WHAT IS EXPECTED: Would you copy exactly the lines in the data below from the one that has "NOTE - The reason" through the one that has "- ✅ Live result", dropping any pictures?

GIVEN ENTRIES:
____

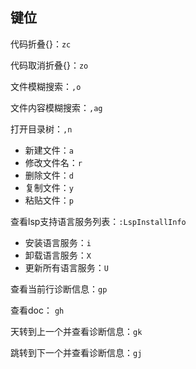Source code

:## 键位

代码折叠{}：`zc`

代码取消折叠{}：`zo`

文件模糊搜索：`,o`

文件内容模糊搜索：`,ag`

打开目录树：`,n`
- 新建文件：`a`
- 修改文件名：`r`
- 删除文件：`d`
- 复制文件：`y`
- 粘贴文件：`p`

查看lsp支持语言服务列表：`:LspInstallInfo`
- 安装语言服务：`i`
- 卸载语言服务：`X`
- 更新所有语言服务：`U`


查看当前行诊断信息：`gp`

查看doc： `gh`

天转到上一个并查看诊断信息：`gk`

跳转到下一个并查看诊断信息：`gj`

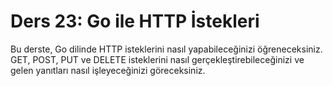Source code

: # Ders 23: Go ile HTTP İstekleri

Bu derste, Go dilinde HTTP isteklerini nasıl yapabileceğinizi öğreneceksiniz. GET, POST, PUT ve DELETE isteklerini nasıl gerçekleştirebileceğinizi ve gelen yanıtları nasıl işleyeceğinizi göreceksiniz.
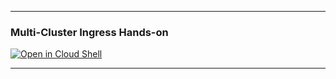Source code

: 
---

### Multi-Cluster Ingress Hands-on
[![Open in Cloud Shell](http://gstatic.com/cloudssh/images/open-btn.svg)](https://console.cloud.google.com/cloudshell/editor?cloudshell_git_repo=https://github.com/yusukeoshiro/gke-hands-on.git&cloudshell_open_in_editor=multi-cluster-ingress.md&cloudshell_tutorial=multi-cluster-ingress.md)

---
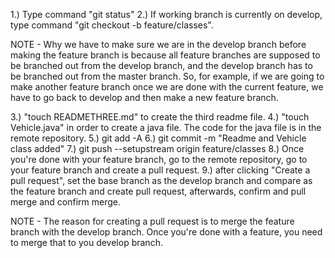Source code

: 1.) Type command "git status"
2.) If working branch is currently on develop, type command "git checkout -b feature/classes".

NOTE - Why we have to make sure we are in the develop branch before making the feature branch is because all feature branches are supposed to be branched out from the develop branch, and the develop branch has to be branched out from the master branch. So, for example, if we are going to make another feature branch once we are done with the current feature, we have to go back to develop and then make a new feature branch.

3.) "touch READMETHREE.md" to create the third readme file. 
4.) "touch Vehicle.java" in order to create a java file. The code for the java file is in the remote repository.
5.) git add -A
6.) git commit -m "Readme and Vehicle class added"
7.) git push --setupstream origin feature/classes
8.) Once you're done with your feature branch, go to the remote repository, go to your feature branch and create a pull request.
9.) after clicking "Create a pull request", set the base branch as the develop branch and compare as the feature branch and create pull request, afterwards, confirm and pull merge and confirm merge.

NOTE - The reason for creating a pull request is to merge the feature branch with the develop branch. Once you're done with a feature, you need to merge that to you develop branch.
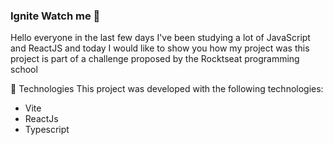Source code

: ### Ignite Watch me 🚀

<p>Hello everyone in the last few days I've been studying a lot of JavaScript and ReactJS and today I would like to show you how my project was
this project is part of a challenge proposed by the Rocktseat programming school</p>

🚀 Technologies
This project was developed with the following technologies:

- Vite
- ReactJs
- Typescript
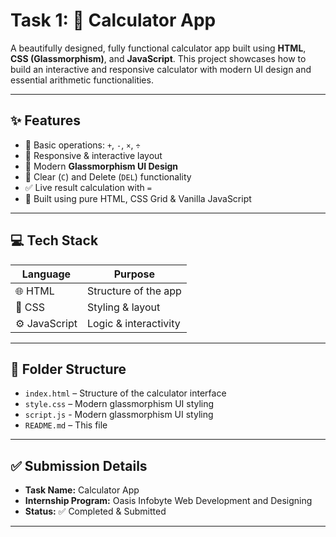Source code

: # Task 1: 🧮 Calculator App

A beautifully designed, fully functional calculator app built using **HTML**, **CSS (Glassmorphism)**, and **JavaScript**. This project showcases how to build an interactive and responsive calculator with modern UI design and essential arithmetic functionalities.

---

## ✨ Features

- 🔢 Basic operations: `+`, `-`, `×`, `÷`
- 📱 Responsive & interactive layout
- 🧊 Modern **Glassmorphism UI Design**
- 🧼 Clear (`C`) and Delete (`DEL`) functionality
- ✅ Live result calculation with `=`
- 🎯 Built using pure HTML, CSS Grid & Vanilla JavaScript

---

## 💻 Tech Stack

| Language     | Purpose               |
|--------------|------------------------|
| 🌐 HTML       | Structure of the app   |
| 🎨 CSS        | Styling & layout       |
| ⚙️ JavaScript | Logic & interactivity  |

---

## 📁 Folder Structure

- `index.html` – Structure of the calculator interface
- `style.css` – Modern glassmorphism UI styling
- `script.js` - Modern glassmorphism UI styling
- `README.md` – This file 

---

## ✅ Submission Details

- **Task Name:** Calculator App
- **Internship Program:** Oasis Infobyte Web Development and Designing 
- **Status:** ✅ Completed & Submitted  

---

____

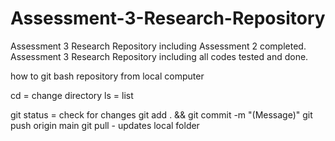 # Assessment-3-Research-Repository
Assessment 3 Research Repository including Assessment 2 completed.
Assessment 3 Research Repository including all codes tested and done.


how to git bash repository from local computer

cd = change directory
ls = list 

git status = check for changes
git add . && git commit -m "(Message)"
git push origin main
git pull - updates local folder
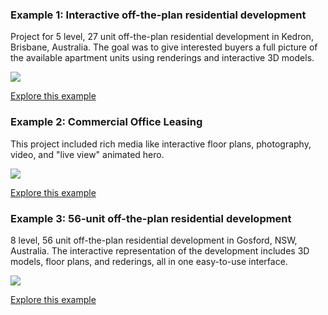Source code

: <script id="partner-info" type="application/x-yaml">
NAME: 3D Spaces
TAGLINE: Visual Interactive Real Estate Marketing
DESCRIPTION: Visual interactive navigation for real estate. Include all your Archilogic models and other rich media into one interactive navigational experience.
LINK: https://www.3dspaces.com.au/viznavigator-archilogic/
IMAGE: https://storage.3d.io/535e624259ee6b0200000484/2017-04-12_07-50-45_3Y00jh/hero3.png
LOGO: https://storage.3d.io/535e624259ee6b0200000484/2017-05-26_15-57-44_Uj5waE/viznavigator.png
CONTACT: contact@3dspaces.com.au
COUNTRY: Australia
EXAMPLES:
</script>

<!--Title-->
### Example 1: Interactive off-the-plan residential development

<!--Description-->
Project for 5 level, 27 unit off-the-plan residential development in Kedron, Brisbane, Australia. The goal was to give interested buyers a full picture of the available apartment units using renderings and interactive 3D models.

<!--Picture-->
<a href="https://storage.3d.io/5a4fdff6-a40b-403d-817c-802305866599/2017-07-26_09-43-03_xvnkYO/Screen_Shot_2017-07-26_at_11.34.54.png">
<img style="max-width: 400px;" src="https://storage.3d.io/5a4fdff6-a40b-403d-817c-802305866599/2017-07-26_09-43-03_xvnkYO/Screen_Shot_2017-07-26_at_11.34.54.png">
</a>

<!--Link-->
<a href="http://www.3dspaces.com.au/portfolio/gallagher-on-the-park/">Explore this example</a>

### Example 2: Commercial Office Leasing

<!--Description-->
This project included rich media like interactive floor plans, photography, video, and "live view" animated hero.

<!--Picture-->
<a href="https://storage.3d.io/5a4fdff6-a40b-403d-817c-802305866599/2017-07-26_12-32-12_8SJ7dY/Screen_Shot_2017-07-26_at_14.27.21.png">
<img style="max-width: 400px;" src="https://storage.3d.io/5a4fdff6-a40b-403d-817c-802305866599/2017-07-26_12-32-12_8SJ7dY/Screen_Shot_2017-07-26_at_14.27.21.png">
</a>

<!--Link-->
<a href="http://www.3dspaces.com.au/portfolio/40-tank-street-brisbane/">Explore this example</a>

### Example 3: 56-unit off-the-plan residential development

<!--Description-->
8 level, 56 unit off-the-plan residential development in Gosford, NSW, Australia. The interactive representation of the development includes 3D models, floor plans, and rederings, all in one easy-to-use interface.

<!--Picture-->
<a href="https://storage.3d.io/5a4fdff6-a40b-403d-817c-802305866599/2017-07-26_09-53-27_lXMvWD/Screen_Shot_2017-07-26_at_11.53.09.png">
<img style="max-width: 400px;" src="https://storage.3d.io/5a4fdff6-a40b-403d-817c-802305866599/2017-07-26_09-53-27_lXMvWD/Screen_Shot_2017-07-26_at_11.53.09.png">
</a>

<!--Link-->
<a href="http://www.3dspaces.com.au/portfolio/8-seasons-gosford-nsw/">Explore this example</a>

____

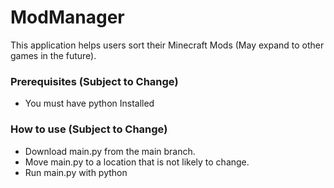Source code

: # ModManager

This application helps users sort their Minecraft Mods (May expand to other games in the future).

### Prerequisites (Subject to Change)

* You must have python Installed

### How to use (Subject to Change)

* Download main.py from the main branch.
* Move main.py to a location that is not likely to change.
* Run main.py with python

____

RESULT OF THE EXERCISE:
NOTE - The reason for creating a pull request is to merge the feature branch with the develop branch. Once you're done with a feature, you need to merge that to you develop branch.
Source code

: ### Ignite Watch me 🚀

<p>Hello everyone in the last few days I've been studying a lot of JavaScript and ReactJS and today I would like to show you how my project was
this project is part of a challenge proposed by the Rocktseat programming school</p>

🚀 Technologies
This project was developed with the following technologies:

- Vite
- ReactJs
- Typescript
Source code

: # Task 1: 🧮 Calculator App

A beautifully designed, fully functional calculator app built using **HTML**, **CSS (Glassmorphism)**, and **JavaScript**. This project showcases how to build an interactive and responsive calculator with modern UI design and essential arithmetic functionalities.

---

## ✨ Features

- 🔢 Basic operations: `+`, `-`, `×`, `÷`
- 📱 Responsive & interactive layout
- 🧊 Modern **Glassmorphism UI Design**
- 🧼 Clear (`C`) and Delete (`DEL`) functionality
- ✅ Live result calculation with `=`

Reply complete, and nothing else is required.